Forty years ago, Norman Mailer and I attended a major demonstration against the Vietnam War at the Pentagon. Our situations were very different. Mailer was then forty-four, an established author and celebrity, and a founder of the "Village Voice." He attended the demonstration in the company of the poet Robert Lowell (a conscientious objector jailed during World War II) and Dwight McDonald, a leftist contributor to the "New Yorker" and the "New York Review of Books." Mailer was the subject of a BBC documentary and was accompanied to the demonstration by a film crew. He was arrested early in the day for crossing a police line, spent a night in jail, and was released the following day after extensive efforts by his lawyers.
I was twenty-one, a penniless student in my third year at Antioch College. I was a comparative newcomer to mass demonstrations. Although I did not consider myself a pacifist, I was opposed on principle to military service, and I was opposed specifically to the Vietnam War.

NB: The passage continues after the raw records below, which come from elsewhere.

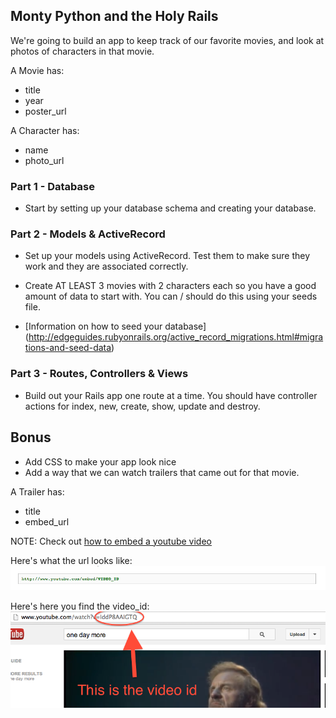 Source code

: ## Monty Python and the Holy Rails

We're going to build an app to keep track of our favorite movies, and look at photos of characters in that movie.

A Movie has:

* title
* year
* poster_url

A Character has:

* name
* photo_url



### Part 1 - Database
* Start by setting up your database schema and creating your database.

### Part 2 - Models & ActiveRecord
* Set up your models using ActiveRecord. Test them to make sure they work and they are associated correctly.

* Create AT LEAST 3 movies with 2 characters each so you have a good amount of data to start with. You can / should do this using your seeds file.
* [Information on how to seed your database] (http://edgeguides.rubyonrails.org/active_record_migrations.html#migrations-and-seed-data)

### Part 3 - Routes, Controllers & Views
* Build out your Rails app one route at a time. You should have controller actions for index, new, create, show, update and destroy.

## Bonus
* Add CSS to make your app look nice
* Add a way that we can watch trailers that came out for that movie.

A Trailer has:

* title
* embed_url

NOTE: Check out [how to embed a youtube video](https://developers.google.com/youtube/player_parameters#Embedding_a_Player)

Here's what the url looks like:
![youtube_url](youtube_url.png)

Here's here you find the video_id:
![video_id](youtube_id.png)
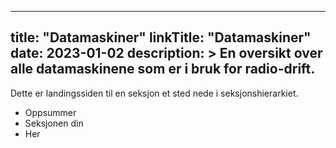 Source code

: 
---
title: "Datamaskiner"
linkTitle: "Datamaskiner"
date: 2023-01-02
description: >
  En oversikt over alle datamaskinene som er i bruk for radio-drift.
---

Dette er landingssiden til en seksjon et sted nede i seksjonshierarkiet.

* Oppsummer
* Seksjonen din
* Her


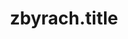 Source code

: ---
layout: default
order: 0
title: zbyrach.title
about: zbyrach.about
site: http://zbyrach.martyniuk.dev
details: https://github.com/alexmartyniuk/zbyrach-ui#zbyrach
img: /assets/img/sample/zbyrach.png
--- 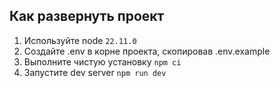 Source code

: ## Как развернуть проект

1. Используйте node `22.11.0`
2. Создайте .env в корне проекта, скопировав .env.example
3. Выполните чистую установку `npm ci`
4. Запустите dev server `npm run dev`
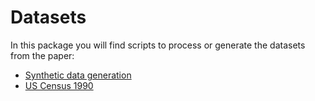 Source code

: # Datasets
In this package you will find scripts to process or generate the datasets from the paper:

- [Synthetic data generation](synthetic/)
- [US Census 1990](uscensus/)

If drafted, I expected to go to prison. I did not go to the Pentagon to be disruptive, and I did not go to join the hippie "levitation/exorcism" exercise, which I considered juvenile. I attended with a Quaker who had been a conscientious objector in World War II, and a fellow classmate, who would become a conscientious objector. We felt it was important to make our opposition to Selective Service and the war visible. We had heard that some pacifists intended to commit civil disobedience (blocking doors or entering off-limits areas), and we went to support their action. I had neither the courage nor the self-discipline to commit civil disobediance myself at that point, and either arrest or injury would have been catastrophic for me. Simply participating was the bravest thing I had ever done in my life.
The week before the march had been marked by anti-draft demonstrations in many cities, and television news stories showing Oakland police beating demonstrators with riot batons were quite vivid in my mind. In the bus driving through Washington, D.C., to the staging area, I was startled to see the streets lined with paratroopers with fixed bayonets. Nineteen sixty-seven might have been the "Summer of Love" in San Francisco, but the summer had been marred by major riots in the ghettos of Detroit and Newark. Obviously, Washington city officials were afraid that the ghetto in NE D.C. might erupt.

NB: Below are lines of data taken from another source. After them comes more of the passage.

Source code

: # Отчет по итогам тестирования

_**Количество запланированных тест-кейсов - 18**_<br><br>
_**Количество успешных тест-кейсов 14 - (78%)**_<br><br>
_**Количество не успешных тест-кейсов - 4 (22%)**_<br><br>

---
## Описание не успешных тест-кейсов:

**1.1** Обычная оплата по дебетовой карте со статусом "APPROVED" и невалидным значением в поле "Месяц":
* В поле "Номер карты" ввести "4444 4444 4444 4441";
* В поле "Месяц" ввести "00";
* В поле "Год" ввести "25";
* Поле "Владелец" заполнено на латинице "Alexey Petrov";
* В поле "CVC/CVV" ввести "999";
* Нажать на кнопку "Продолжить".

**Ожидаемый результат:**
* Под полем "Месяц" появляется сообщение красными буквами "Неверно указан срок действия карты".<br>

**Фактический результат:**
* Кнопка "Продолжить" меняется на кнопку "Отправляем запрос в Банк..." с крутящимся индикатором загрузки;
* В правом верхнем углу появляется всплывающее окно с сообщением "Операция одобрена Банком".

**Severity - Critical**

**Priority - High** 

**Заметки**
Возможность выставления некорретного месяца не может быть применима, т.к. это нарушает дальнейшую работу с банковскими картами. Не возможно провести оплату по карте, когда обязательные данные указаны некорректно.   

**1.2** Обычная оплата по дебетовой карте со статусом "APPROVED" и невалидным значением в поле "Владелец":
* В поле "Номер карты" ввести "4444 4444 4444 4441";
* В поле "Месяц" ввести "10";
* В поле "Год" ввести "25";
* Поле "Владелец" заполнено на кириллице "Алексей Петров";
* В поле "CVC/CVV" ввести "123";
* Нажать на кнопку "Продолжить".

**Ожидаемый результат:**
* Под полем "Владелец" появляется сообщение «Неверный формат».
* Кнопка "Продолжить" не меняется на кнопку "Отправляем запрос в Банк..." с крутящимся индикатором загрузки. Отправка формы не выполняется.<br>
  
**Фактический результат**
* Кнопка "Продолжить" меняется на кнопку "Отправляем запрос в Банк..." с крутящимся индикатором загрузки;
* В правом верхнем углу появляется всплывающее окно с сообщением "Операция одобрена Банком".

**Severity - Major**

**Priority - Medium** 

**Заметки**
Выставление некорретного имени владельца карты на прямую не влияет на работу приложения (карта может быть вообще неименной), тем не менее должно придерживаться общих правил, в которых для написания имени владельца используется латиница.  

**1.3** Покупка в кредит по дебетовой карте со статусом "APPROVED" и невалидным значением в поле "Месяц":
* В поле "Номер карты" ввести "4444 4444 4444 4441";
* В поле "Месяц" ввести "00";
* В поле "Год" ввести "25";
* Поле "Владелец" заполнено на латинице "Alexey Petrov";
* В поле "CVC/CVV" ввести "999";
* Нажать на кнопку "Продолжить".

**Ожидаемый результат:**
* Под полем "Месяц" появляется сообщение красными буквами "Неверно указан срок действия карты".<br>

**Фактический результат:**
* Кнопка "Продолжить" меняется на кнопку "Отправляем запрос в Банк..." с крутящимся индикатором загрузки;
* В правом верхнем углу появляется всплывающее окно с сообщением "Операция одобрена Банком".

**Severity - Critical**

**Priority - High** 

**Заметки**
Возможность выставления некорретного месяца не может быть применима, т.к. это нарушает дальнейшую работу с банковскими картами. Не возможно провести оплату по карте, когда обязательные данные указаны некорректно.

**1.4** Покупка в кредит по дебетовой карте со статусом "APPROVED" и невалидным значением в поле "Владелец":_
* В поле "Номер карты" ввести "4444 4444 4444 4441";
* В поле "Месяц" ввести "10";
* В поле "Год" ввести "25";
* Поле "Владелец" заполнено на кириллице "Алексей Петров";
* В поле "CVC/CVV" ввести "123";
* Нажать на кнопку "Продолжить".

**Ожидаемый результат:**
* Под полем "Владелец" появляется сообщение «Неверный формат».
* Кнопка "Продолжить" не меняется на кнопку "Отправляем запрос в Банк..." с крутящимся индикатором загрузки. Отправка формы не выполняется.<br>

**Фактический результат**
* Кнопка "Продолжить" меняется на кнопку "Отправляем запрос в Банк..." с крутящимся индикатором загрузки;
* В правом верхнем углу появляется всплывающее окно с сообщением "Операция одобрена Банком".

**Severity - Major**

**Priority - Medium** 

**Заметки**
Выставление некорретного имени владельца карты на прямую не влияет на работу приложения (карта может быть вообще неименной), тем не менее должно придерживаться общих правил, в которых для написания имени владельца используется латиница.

I don't remember much about the march. I remember circulating through the grounds outside the Pentagon, trying to stay out of the way of the troops and MPs, trying to avoid getting clubbed, gassed, or arrested. The night was cold, and people built fires of abandoned picket signs. Eventually it was time to rendezvous with the bus home, and since there seemed little else we could do, my friends and I retreated to the bus back to Ohio.
Mailer was arrested early in the day, and I left late in the evening, so neither of us personally witnessed the systematic beating and arrest of hundreds of unresisting demonstrators by army units in an event called the "Battle of the Wedge" (reconstructed by Mailer from eyewitness accounts). A disproportionate number of those beaten were women.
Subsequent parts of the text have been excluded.